Transporte em caminhões abertos

Outro ponto sensível voltou ao debate: o uso de caminhões de plataforma plana para deslocar operários. Embora a legislação proíba passageiros nas carrocerias, há exceção quando se trata de funcionários do proprietário do veículo, prática comum por representar alternativa mais barata às vans ou ônibus. Frequentemente, até 12 pessoas viajam sem cinto de segurança, cenário associado a sucessivos acidentes.
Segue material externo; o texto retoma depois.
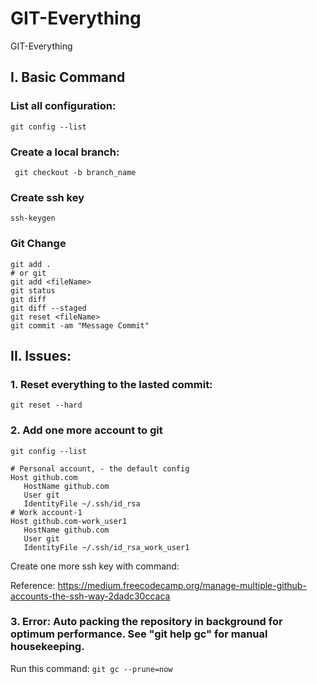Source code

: # GIT-Everything
GIT-Everything


## I. Basic Command

### List all configuration:
``` git config --list ```

### Create a local branch:
``` git checkout -b branch_name```


### Create ssh key
``` ssh-keygen ```

### Git Change 
```
git add . 
# or git
git add <fileName>
git status
git diff
git diff --staged
git reset <fileName>
git commit -am "Message Commit"
```


## II. Issues:

### 1. Reset everything to the lasted commit:

``` git reset --hard ```


### 2. Add one more account to git

```git config --list```
```
# Personal account, - the default config
Host github.com
   HostName github.com
   User git
   IdentityFile ~/.ssh/id_rsa
# Work account-1
Host github.com-work_user1    
   HostName github.com
   User git
   IdentityFile ~/.ssh/id_rsa_work_user1
```   
Create one more ssh key with command: 


Reference:
https://medium.freecodecamp.org/manage-multiple-github-accounts-the-ssh-way-2dadc30ccaca


### 3. Error: Auto packing the repository in background for optimum performance. See "git help gc" for manual housekeeping.


Run this command: 
```git gc --prune=now```


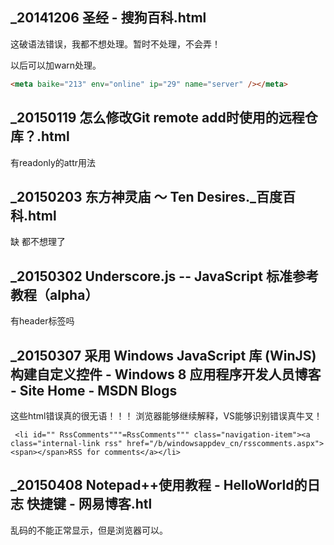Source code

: ﻿## _20141206 圣经 - 搜狗百科.html

这破语法错误，我都不想处理。暂时不处理，不会弄！

以后可以加warn处理。


```html
<meta baike="213" env="online" ip="29" name="server" /></meta>
```

## _20150119 怎么修改Git remote add时使用的远程仓库？.html

有readonly的attr用法


## _20150203 东方神灵庙 ～ Ten Desires._百度百科.html

缺</div>
都不想理了


## _20150302 Underscore.js -- JavaScript 标准参考教程（alpha）

有header标签吗


## _20150307 采用 Windows JavaScript 库 (WinJS) 构建自定义控件 - Windows 8 应用程序开发人员博客 - Site Home - MSDN Blogs

这些html错误真的很无语！！！
浏览器能够继续解释，VS能够识别错误真牛叉！


```
 <li id="" RssComments"""=RssComments""" class="navigation-item"><a class="internal-link rss" href="/b/windowsappdev_cn/rsscomments.aspx"><span></span>RSS for comments</a></li>

```

## _20150408 Notepad++使用教程 - HelloWorld的日志 快捷键 - 网易博客.htl

乱码的不能正常显示，但是浏览器可以。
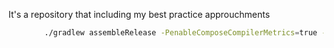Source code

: It's a repository that including my best practice approuchments
```bash
        ./gradlew assembleRelease -PenableComposeCompilerMetrics=true -PenableComposeCompilerReports=true
```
Em abril de 2021, dois estrangeiros morreram e mais de uma dezena ficou ferida após colisão entre dois desses veículos. Em 2024, ao menos quatro trabalhadores perderam a vida e mais de 400 se feriram em ocorrências semelhantes. Mesmo assim, o Executivo afirma que uma proibição total inviabilizaria pequenas empresas e causaria atrasos em obras públicas, como moradias sociais, escolas, hospitais e linhas de trem.

Coletivos de direitos humanos contra-argumentam que países que também dependem de mão de obra estrangeira, a exemplo de Emirados Árabes Unidos e Bahrein, já baniram o transporte de pessoas em caminhões. Ativistas sugerem que parte das taxas cobradas pela contratação de estrangeiros poderia subsidiar outros meios de locomoção sem repassar custos adicionais a empregadores e consumidores.

Resgate em buraco viário reacende discussão sobre direitos de trabalhadores migrantes em Cingapura - Imagem do artigo original

Imagem: bbc.com

Restrições à permanência

Além de condições de trabalho, a autorização de residência dos operários impede que criem raízes. Portadores de work permit, eles não se qualificam para residência permanente, independentemente do tempo de serviço, e precisam de consentimento governamental para se casar com cidadãos locais. Udaiyappan, que coordenou o salvamento da motorista presa no buraco, vive há mais de duas décadas em Cingapura sem possibilidade de mudar esse status.

Reconhecimento e críticas

Após o resgate, as autoridades premiaram os sete operários com moedas comemorativas. Um ministro de Estado descreveu o gesto como exemplo de contribuição dos migrantes à sociedade. Nas redes sociais, internautas questionaram o reconhecimento simbólico e sugeriram recompensas financeiras ou até a concessão de residência permanente aos envolvidos.

Enquanto isso, a organização Its Raining Raincoats arrecadou S$72 000 (US$55 840) em uma campanha própria, valor que será dividido igualmente entre os trabalhadores. Para AKM Mohsin, que dirige um centro de convivência para bengaleses, a população costuma enaltecer atos heroicos, mas ignora violações diárias no trabalho, no transporte e na moradia.

Integração limitada

Nos últimos anos, projetos públicos e de ONGs tentam aproximar migrantes e habitantes locais por meio de atividades culturais e esportivas. Ainda assim, defensores dos trabalhadores afirmam que grande parte da sociedade continua a enxergar esses profissionais como um grupo separado e inferior. Em 2008, por exemplo, 1 400 moradores do bairro de Serangoon Gardens assinaram petição contra a construção de um dormitório nas proximidades. Para atender às reclamações, o governo reduziu o tamanho da instalação e criou uma via exclusiva de acesso para os operários.

Especialistas observam que, embora episódios como o salvamento no buraco viário mostrem a relevância e o empenho dos trabalhadores migrantes, mudanças estruturais em salários, transporte e direitos de permanência avançam lentamente por falta de consenso político e econômico.